Speakers across multiple sessions referenced its growing role in care management, workflow optimization, analytics, and organizational decision-making. More importantly, the tone surrounding these discussions has changed noticeably from even a year ago.

The conversation is no longer centered primarily on whether AI will impact healthcare. Most leaders now appear focused on a more practical set of questions:

  • How should organizations govern adoption responsibly?

  • How do healthcare leaders balance innovation with oversight and trust?

Increasingly, the conversation is shifting toward how organizations create sustainable human-AI workflows. Leaders are considering where automation supports clinical and operational teams without replacing human oversight, validation, and decision-making.

Sessions like AI’s Trust Tipping Point: The Rules of the Road, led by Bryan Rotella, reinforced that the next phase of AI adoption in healthcare will not simply be defined by innovation alone.

The conversation focused heavily on governance, trust, regulatory responsibility, and the operational realities organizations must navigate as AI becomes increasingly integrated into clinical and administrative workflows.

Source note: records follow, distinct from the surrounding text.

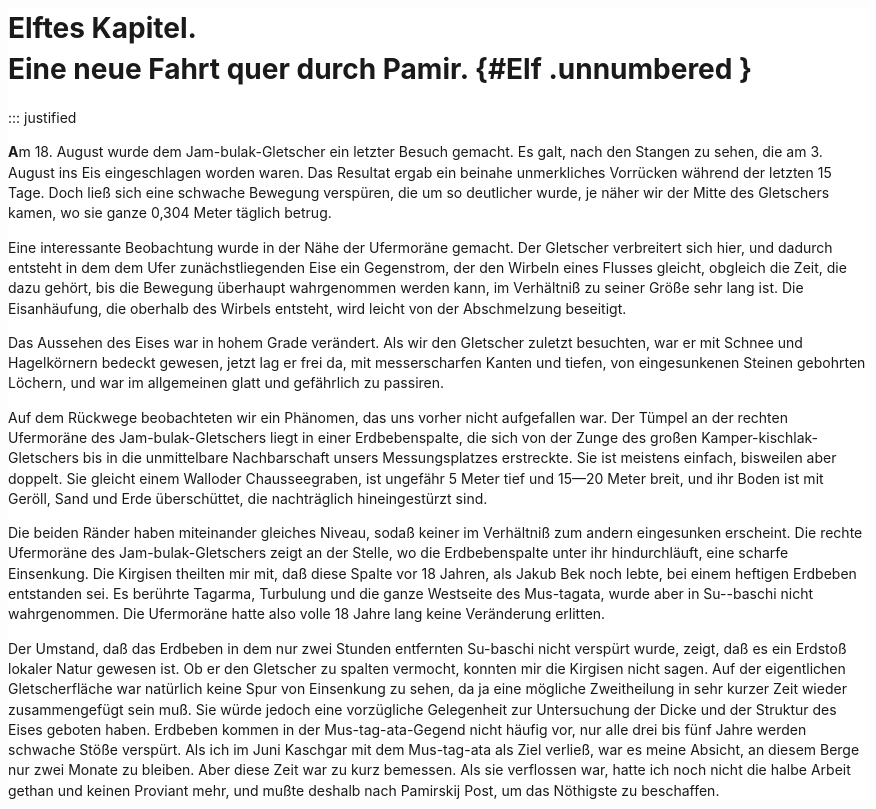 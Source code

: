 # Elftes Kapitel.<br />Eine neue Fahrt quer durch Pamir. {#Elf .unnumbered }

::: justified


**A**m 18. August wurde dem Jam-bulak-Gletscher ein letzter Besuch gemacht. Es
galt, nach den Stangen zu sehen, die am 3. August ins Eis eingeschlagen worden
waren. Das Resultat ergab ein beinahe unmerkliches Vorrücken während der letzten
15 Tage. Doch ließ sich eine schwache Bewegung verspüren, die um so deutlicher
wurde, je näher wir der Mitte des Gletschers kamen, wo sie ganze 0,304 Meter
täglich betrug.

Eine interessante Beobachtung wurde in der Nähe der Ufermoräne gemacht. Der
Gletscher verbreitert sich hier, und dadurch entsteht in dem dem Ufer
zunächstliegenden Eise ein Gegenstrom, der den Wirbeln eines Flusses gleicht,
obgleich die Zeit, die dazu gehört, bis die Bewegung überhaupt wahrgenommen
werden kann, im Verhältniß zu seiner Größe sehr lang ist. Die Eisanhäufung, die
oberhalb des Wirbels entsteht, wird leicht von der Abschmelzung beseitigt.

Das Aussehen des Eises war in hohem Grade verändert. Als wir den Gletscher
zuletzt besuchten, war er mit Schnee und Hagelkörnern bedeckt gewesen, jetzt lag
er frei da, mit messerscharfen Kanten und tiefen, von eingesunkenen Steinen
gebohrten Löchern, und war im allgemeinen glatt und gefährlich zu passiren.

Auf dem Rückwege beobachteten wir ein Phänomen, das uns vorher nicht aufgefallen
war. Der Tümpel an der rechten Ufermoräne des Jam-bulak-Gletschers liegt in
einer Erdbebenspalte, die sich von der Zunge des großen
Kamper-kischlak-Gletschers bis in die unmittelbare Nachbarschaft unsers
Messungsplatzes erstreckte. Sie ist meistens einfach, bisweilen aber doppelt.
Sie gleicht einem Walloder Chausseegraben, ist ungefähr 5 Meter tief und 15—20
Meter breit, und ihr Boden ist mit Geröll, Sand und Erde überschüttet, die
nachträglich hineingestürzt sind.

Die beiden Ränder haben miteinander gleiches Niveau, sodaß keiner im Verhältniß
zum andern eingesunken erscheint. Die rechte Ufermoräne des Jam-bulak-Gletschers
zeigt an der Stelle, wo die Erdbebenspalte unter ihr hindurchläuft, eine scharfe
Einsenkung. Die Kirgisen theilten mir mit, daß diese Spalte vor 18 Jahren, als
Jakub Bek noch lebte, bei einem heftigen Erdbeben entstanden sei. Es berührte
Tagarma, Turbulung und die ganze Westseite des Mus-tagata, wurde aber in
Su--baschi nicht wahrgenommen. Die Ufermoräne hatte also volle 18 Jahre lang
keine Veränderung erlitten.

Der Umstand, daß das Erdbeben in dem nur zwei Stunden entfernten Su-baschi nicht
verspürt wurde, zeigt, daß es ein Erdstoß lokaler Natur gewesen ist. Ob er den
Gletscher zu spalten vermocht, konnten mir die Kirgisen nicht sagen. Auf der
eigentlichen Gletscherfläche war natürlich keine Spur von Einsenkung zu sehen,
da ja eine mögliche Zweitheilung in sehr kurzer Zeit wieder zusammengefügt sein
muß. Sie würde jedoch eine vorzügliche Gelegenheit zur Untersuchung der Dicke
und der Struktur des Eises geboten haben. Erdbeben kommen in der
Mus-tag-ata-Gegend nicht häufig vor, nur alle drei bis fünf Jahre werden
schwache Stöße verspürt. Als ich im Juni Kaschgar mit dem Mus-tag-ata als Ziel
verließ, war es meine Absicht, an diesem Berge nur zwei Monate zu bleiben. Aber
diese Zeit war zu kurz bemessen. Als sie verflossen war, hatte ich noch nicht
die halbe Arbeit gethan und keinen Proviant mehr, und mußte deshalb nach
Pamirskij Post, um das Nöthigste zu beschaffen.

Perhaps most importantly, Rotella’s panel reflected a growing recognition across the industry that responsible implementation, not just rapid adoption, will ultimately determine where AI creates sustainable value inside accountable care.

Final Perspective

If TXAACOs 2026 demonstrated anything, it is that accountable care has entered a more operationally mature phase. The industry conversation is no longer centered primarily on aspiration or experimentation. It is increasingly focused on execution, infrastructure, sustainability, and scale.

ACOs are looking for ways to coordinate care more effectively, navigate increasingly sophisticated payment structures, operationalize data in real time, and build systems capable of sustaining performance over the long term.

At ThoroughCare, those themes felt deeply familiar because they reflect the same challenges many ACO leaders are actively working through every day. The growing emphasis on embedded care management, workflow alignment, scalable coordination, and responsible AI adoption reinforces where the market is heading and why operational infrastructure matters more than ever.

Value-based care is no longer defined by strategy alone. Increasingly, success depends on whether organizations can translate strategy into consistent execution across clinical, operational, and financial environments simultaneously.